### Your task:
Every line containing "infty" should be copied out. Go through the entries and find them.

### Input:
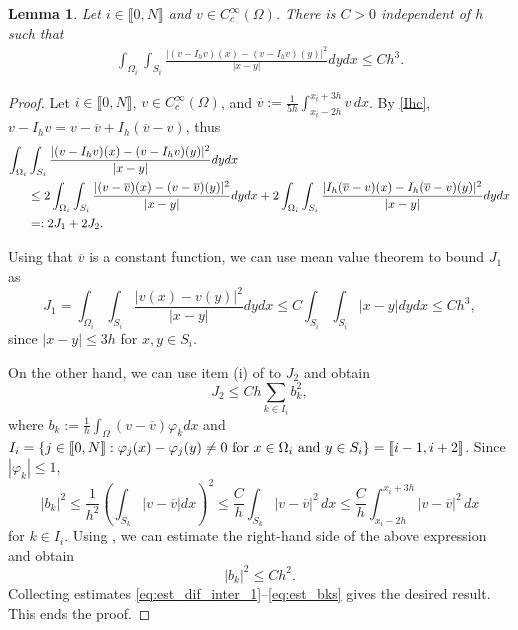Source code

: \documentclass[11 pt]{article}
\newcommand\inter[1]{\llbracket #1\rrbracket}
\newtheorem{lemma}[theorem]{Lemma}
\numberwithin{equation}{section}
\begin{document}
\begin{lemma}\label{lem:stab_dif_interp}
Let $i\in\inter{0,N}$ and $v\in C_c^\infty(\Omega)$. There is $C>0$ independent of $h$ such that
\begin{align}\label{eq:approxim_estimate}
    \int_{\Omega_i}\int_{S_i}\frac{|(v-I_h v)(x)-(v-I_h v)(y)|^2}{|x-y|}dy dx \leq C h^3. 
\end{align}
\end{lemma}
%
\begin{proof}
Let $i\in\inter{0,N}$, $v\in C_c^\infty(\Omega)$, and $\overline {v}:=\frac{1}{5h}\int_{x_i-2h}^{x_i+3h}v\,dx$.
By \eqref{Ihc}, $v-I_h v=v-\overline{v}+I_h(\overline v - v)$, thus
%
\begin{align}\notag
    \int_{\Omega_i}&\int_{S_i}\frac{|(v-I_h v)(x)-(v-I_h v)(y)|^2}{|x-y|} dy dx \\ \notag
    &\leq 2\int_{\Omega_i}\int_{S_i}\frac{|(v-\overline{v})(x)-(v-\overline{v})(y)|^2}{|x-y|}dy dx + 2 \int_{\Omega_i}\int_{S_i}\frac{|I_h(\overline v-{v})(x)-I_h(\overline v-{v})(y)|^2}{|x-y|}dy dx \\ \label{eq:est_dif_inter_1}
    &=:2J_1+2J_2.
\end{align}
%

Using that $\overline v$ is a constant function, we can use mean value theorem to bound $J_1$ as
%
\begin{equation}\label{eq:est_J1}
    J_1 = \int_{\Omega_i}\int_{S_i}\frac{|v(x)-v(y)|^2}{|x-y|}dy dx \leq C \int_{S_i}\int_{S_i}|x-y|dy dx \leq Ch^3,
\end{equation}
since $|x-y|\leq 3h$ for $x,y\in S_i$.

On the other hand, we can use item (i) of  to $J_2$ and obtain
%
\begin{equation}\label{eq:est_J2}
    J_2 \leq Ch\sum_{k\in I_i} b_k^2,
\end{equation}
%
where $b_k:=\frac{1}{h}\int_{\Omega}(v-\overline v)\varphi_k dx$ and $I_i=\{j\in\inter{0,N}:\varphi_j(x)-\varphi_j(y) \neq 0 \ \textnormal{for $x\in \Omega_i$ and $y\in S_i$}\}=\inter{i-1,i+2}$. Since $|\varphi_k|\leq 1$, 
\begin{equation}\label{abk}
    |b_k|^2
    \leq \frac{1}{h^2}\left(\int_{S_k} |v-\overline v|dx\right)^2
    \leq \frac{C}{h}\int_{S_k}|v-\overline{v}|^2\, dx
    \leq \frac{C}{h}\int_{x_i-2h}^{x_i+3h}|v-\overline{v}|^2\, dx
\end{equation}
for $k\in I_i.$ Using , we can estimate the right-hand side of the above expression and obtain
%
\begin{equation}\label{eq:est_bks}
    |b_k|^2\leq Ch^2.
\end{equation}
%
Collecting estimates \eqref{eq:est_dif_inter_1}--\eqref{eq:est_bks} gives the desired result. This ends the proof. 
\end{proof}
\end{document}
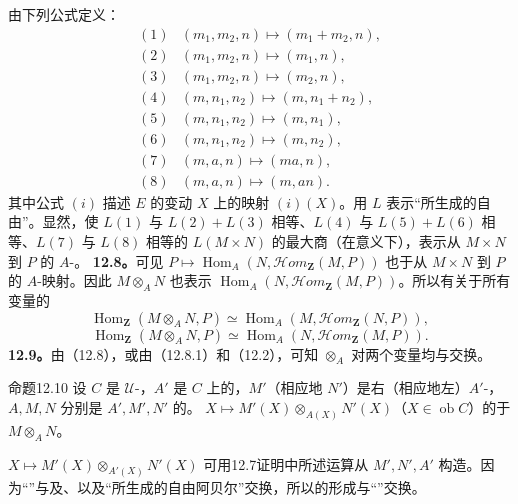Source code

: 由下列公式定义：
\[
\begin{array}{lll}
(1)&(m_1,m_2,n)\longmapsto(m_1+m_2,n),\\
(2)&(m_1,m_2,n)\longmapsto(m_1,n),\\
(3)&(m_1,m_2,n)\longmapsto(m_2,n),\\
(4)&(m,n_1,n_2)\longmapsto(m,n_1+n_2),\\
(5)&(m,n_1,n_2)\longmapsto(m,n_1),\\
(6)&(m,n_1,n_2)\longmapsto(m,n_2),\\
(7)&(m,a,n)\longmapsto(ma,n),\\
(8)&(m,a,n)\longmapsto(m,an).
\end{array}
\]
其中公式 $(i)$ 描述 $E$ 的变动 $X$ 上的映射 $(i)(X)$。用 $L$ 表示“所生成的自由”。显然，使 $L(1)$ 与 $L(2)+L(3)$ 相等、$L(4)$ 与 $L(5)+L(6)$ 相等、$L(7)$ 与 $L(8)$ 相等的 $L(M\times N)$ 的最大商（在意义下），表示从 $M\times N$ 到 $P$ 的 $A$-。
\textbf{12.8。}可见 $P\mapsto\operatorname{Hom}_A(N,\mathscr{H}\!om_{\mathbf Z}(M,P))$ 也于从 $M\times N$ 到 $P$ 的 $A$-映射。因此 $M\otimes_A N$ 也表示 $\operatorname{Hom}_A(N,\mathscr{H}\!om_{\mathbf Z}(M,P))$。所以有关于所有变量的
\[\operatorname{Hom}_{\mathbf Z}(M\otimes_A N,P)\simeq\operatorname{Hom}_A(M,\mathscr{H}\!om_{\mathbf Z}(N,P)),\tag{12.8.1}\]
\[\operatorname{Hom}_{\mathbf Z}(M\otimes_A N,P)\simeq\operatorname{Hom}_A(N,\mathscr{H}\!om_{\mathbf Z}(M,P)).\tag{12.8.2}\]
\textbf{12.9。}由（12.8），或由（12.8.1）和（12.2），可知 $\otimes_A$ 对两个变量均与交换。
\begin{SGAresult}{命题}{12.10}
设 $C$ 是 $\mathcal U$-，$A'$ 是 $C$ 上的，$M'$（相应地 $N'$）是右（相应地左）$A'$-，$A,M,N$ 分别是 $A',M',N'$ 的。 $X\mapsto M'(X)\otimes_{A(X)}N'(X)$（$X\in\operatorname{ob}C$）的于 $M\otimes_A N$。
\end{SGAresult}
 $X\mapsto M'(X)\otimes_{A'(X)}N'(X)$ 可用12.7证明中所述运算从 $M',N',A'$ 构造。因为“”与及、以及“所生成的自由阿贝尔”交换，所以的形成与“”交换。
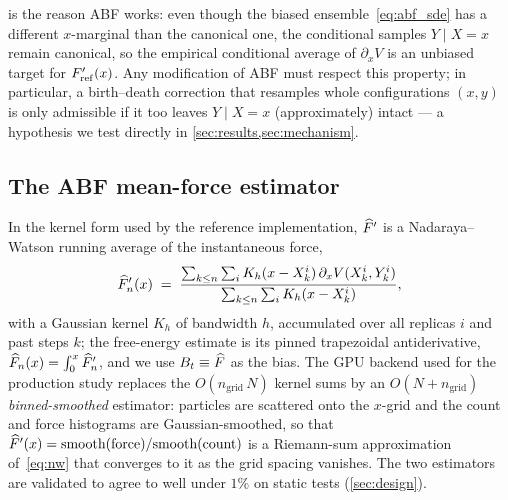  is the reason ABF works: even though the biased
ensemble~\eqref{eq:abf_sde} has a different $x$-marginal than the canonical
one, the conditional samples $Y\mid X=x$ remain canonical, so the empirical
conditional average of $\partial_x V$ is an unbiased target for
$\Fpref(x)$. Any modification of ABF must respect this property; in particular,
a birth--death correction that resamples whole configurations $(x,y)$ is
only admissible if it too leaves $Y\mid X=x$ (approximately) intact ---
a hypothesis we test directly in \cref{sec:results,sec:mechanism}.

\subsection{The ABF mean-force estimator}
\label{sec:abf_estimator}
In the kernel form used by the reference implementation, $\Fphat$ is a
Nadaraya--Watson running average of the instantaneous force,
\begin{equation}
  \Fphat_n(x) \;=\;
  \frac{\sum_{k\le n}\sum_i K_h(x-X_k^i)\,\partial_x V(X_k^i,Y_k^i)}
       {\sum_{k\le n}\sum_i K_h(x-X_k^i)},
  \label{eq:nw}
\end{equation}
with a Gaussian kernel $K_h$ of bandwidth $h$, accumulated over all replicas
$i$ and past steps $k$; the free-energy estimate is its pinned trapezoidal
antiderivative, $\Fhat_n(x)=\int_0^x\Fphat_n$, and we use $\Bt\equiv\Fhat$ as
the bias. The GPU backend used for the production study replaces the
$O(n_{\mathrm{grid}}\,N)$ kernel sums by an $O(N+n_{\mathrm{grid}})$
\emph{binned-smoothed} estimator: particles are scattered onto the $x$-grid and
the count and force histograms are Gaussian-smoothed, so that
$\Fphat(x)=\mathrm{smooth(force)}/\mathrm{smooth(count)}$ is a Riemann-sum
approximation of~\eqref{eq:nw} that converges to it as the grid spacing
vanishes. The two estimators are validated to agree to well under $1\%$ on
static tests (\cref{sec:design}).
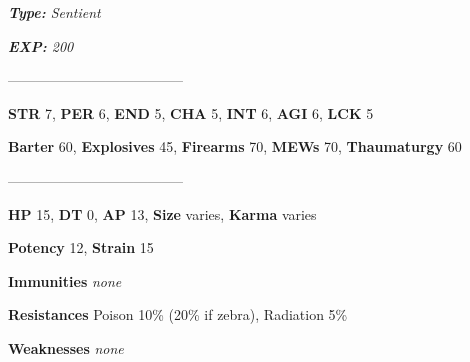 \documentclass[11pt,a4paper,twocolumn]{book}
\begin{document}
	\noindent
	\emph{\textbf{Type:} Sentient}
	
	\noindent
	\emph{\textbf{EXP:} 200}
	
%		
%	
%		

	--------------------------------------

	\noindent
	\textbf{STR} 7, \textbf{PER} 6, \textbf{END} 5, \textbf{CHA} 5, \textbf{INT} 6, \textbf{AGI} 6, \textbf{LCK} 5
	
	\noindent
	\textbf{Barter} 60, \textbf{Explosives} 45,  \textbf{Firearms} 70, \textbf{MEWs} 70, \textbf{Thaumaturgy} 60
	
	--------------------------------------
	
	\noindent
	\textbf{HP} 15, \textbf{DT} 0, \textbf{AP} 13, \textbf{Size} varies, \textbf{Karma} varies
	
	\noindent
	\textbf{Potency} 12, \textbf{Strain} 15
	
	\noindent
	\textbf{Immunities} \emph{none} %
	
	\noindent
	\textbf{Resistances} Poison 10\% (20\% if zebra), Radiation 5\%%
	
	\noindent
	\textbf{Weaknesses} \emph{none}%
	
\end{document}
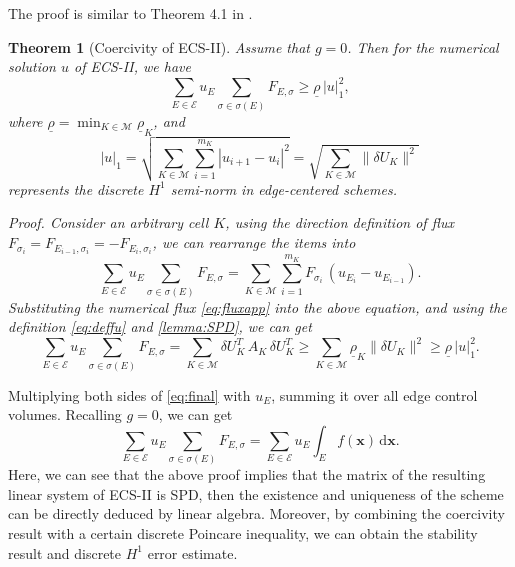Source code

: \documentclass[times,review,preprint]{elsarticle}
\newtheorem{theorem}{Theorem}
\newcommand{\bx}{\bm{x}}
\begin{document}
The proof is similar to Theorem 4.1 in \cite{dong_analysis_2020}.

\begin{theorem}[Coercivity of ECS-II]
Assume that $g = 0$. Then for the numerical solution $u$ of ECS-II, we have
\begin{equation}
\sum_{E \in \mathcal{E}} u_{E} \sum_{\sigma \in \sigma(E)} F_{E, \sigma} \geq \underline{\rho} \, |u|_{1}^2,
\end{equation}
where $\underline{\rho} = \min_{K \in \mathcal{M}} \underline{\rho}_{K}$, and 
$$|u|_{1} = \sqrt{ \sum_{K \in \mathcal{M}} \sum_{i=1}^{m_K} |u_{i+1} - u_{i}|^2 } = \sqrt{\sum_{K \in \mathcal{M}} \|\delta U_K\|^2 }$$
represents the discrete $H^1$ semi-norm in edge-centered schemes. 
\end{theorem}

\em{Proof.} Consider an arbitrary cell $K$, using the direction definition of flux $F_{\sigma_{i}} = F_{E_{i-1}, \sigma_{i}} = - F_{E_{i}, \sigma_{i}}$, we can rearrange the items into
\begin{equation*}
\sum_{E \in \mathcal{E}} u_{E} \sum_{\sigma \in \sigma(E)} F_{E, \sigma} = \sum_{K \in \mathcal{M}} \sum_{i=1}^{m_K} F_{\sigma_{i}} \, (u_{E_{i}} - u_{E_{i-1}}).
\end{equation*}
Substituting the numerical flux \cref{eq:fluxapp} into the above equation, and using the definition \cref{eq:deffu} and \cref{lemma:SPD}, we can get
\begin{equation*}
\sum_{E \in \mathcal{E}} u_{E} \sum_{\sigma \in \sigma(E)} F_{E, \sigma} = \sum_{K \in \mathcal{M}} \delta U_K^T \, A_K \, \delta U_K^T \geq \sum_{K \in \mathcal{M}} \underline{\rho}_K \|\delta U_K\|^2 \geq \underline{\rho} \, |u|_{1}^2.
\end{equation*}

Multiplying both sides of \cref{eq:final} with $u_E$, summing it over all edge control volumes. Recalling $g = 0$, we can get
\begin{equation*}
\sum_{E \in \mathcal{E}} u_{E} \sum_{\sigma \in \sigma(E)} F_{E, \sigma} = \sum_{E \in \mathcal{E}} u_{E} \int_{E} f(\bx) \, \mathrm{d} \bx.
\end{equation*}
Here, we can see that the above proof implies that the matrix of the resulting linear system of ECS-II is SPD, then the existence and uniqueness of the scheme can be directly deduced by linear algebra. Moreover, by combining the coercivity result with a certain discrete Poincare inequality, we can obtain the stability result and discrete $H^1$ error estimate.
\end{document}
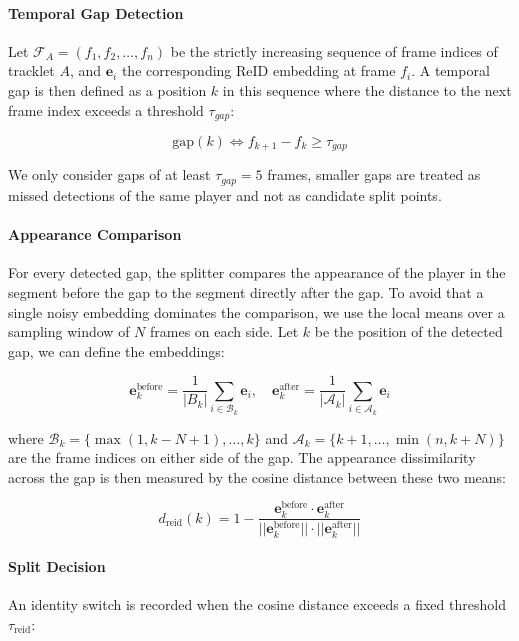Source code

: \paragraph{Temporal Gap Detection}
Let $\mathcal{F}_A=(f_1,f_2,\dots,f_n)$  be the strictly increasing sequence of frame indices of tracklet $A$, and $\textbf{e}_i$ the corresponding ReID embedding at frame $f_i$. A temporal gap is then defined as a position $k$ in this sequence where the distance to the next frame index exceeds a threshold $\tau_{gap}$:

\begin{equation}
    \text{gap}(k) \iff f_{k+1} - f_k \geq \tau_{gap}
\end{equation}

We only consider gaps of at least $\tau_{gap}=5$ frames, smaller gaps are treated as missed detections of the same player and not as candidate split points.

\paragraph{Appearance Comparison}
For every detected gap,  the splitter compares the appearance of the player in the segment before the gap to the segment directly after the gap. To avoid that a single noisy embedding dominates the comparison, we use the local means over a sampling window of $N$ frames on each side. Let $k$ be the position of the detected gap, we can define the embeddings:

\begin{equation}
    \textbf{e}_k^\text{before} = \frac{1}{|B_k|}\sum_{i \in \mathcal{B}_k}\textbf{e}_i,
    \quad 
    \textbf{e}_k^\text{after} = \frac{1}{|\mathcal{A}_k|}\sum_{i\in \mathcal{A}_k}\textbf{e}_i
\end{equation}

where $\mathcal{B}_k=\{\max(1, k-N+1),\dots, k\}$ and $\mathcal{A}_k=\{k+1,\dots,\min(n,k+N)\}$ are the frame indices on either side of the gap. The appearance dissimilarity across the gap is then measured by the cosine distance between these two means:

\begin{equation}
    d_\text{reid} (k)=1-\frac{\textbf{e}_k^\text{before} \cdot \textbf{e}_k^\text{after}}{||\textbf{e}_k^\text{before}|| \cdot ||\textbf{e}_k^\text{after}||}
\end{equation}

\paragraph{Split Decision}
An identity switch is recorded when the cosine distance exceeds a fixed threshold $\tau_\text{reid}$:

### Finished task:
Let $i\in\inter{0,N}$ and $v\in C_c^\infty(\Omega)$. There is $C>0$ independent of $h$ such that
Let $i\in\inter{0,N}$, $v\in C_c^\infty(\Omega)$, and $\overline {v}:=\frac{1}{5h}\int_{x_i-2h}^{x_i+3h}v\,dx$.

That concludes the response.